Data for analysis —
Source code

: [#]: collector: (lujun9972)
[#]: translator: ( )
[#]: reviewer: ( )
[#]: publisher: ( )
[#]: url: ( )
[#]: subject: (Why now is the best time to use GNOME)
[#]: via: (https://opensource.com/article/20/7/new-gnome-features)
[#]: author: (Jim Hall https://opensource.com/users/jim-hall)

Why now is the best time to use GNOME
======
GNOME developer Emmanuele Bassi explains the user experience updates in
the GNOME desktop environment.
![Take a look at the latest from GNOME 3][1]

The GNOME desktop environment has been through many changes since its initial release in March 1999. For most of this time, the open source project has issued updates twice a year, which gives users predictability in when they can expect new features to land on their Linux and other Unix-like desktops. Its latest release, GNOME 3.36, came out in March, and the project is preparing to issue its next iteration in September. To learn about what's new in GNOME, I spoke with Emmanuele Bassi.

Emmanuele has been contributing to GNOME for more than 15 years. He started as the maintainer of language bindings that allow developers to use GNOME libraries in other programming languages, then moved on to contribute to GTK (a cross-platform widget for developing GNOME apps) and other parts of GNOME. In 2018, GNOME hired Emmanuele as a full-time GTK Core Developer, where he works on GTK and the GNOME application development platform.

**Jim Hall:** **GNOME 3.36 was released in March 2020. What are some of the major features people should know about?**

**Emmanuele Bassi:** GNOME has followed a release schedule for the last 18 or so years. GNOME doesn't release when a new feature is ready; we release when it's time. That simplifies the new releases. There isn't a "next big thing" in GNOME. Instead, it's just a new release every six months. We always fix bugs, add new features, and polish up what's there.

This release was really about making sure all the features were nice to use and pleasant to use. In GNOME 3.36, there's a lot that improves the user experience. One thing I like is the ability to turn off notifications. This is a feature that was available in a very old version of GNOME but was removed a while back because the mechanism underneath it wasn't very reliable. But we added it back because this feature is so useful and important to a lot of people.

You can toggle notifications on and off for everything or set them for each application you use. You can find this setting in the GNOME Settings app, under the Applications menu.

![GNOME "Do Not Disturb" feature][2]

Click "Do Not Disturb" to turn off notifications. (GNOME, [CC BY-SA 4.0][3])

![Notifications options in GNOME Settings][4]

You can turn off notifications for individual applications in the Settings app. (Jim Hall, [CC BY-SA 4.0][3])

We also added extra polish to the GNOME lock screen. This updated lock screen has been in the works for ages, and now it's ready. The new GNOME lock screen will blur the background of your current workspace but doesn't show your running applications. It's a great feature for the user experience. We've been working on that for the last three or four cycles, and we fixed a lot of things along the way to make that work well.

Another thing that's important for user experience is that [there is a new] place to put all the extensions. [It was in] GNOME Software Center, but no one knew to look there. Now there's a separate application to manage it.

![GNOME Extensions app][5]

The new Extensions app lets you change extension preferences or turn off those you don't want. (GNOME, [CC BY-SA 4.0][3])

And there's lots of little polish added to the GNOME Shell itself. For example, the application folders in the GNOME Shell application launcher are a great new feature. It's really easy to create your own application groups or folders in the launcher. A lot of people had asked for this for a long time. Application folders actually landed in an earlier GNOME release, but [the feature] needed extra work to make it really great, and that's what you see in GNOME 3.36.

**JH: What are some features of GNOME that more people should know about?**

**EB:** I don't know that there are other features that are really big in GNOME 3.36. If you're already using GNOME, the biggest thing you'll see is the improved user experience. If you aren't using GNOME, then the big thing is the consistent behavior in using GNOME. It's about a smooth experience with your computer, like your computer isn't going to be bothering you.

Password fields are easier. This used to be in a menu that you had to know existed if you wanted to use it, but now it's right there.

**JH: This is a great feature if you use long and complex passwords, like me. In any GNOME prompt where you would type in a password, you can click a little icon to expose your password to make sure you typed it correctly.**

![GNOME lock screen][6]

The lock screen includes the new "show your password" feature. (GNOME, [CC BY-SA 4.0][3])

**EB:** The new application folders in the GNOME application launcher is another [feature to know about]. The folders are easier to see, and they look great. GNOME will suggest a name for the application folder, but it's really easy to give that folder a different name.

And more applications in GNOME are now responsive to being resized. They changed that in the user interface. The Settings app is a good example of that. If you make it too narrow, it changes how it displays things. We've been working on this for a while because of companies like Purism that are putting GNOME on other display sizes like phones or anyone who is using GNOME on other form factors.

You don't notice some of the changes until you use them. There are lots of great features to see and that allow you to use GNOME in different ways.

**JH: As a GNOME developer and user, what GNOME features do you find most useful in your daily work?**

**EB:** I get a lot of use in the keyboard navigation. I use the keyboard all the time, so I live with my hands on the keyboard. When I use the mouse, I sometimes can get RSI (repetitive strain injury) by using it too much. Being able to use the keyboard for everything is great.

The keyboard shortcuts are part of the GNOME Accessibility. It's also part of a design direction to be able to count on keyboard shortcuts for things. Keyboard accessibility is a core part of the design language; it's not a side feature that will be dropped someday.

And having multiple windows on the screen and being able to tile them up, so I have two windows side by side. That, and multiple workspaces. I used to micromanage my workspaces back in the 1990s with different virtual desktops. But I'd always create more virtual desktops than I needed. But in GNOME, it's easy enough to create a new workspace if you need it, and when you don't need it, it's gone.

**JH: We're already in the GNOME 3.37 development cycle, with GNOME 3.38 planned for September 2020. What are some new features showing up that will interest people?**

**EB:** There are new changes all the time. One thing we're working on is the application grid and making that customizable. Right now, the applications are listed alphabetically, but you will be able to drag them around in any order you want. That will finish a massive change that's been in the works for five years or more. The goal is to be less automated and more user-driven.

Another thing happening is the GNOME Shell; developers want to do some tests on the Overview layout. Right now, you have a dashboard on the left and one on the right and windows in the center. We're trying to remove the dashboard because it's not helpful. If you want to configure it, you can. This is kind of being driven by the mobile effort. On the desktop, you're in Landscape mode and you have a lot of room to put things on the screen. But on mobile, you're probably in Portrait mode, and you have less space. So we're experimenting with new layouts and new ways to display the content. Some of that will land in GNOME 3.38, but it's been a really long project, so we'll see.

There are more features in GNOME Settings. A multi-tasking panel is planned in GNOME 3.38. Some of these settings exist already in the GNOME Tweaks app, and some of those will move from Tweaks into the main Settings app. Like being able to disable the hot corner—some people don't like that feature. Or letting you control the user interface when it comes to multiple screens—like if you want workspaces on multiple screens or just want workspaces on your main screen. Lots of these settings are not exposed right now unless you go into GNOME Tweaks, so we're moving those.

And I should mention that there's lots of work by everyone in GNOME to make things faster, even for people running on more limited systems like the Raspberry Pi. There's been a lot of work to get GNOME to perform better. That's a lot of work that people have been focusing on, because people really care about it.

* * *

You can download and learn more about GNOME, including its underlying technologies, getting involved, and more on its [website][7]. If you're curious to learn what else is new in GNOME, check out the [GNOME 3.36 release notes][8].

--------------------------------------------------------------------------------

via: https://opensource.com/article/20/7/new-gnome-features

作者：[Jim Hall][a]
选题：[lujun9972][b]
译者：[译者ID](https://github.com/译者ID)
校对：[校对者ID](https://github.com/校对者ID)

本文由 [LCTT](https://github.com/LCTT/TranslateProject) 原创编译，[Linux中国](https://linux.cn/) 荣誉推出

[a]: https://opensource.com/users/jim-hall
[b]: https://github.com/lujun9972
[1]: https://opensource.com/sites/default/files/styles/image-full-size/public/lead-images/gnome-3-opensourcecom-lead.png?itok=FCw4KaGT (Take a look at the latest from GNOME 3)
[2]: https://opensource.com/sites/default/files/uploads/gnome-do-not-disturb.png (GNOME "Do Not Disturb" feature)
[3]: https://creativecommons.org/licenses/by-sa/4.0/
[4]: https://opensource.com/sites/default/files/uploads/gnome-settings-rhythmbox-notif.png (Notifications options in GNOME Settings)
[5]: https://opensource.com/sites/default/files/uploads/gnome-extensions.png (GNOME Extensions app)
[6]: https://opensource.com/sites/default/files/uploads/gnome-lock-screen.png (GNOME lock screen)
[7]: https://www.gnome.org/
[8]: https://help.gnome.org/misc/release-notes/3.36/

Prompt — Extract from the records above the lines from the one containing "your daily work?**" to the one containing "The keyboard shortcuts", both lines included, exactly as they appear and with nothing else.

Answer to this task —
**JH: As a GNOME developer and user, what GNOME features do you find most useful in your daily work?**

**EB:** I get a lot of use in the keyboard navigation. I use the keyboard all the time, so I live with my hands on the keyboard. When I use the mouse, I sometimes can get RSI (repetitive strain injury) by using it too much. Being able to use the keyboard for everything is great.

The keyboard shortcuts are part of the GNOME Accessibility. It's also part of a design direction to be able to count on keyboard shortcuts for things. Keyboard accessibility is a core part of the design language; it's not a side feature that will be dropped someday.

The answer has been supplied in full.